One of the most common, most serious challenges we face in life is not being able to read people accurately. To function effectively, humans must be able to predict what others will do, and trust them accordingly. But if you hand out your trust like candy, you can lose the things you treasure most. That’s why it’s essential to be able to size people up accurately.
When you’re sizing people up, you learn a lot about their character: their traits, tendencies, desires, fears, affections, strengths, weaknesses, and skills. All of that information will help you determine whether you can trust them, whether in business or love.

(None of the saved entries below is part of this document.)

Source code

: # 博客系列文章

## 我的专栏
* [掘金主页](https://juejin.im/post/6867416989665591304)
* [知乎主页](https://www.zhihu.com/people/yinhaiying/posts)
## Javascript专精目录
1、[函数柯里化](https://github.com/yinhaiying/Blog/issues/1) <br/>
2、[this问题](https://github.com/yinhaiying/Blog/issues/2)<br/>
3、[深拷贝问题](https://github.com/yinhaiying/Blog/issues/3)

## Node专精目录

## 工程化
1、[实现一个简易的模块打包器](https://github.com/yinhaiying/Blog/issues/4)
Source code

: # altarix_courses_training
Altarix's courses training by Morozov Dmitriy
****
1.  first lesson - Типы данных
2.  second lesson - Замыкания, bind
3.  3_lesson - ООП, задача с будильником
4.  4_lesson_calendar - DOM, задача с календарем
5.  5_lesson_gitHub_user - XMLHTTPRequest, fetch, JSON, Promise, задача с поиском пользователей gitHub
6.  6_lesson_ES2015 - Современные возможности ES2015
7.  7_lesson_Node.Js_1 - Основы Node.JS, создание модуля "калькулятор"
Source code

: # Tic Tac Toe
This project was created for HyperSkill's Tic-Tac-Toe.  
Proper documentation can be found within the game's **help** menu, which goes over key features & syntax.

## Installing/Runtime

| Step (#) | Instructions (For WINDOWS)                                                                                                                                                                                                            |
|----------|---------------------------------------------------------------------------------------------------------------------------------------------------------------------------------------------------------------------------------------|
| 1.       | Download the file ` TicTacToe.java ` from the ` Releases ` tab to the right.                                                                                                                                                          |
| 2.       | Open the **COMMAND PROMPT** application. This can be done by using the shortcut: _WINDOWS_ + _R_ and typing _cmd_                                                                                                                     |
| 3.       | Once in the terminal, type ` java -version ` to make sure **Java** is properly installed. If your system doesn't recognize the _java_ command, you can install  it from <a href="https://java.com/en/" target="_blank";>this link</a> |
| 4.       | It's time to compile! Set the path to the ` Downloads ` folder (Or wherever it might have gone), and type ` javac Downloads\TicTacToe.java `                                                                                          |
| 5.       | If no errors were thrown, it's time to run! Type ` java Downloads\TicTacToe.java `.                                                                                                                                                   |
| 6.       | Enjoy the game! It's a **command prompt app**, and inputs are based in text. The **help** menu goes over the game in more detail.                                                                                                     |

Over my two decades as a behavior analyst at the FBI, I was able to implement and refine a reliable system for behavior prediction that could be easily taught and learned. This system works because it cuts to the core of human behavior and rests primarily upon a single fundamental truth: People will almost always act in their own best interests. Some people think that’s a cynical read, but I disagree. Self-interest is the heart and soul of human survival, the wellspring of achievement. And acting in one’s best interests can include any number of virtuous, altruistic goals.
These six signs of behavior prediction will help you determine what people think is in their own best interests and, from there, anticipate how they will act:
Sign #1. Vesting: Does this person believe they will benefit from your success?
When people see your achievements as a positive reflection on themselves, they’ll help you however they can. They’ll voluntarily link themselves to you, protect you from harm, and find ways to promote your interests.
I like to vest in the success of as many people as is reasonably possible because when I do, they usually vest in my success — as well as the success of others close to me — and my effectiveness increases exponentially.
To find out if somebody would be a good mutual ally, talk to them about their immediate goals, necessities, concerns, and…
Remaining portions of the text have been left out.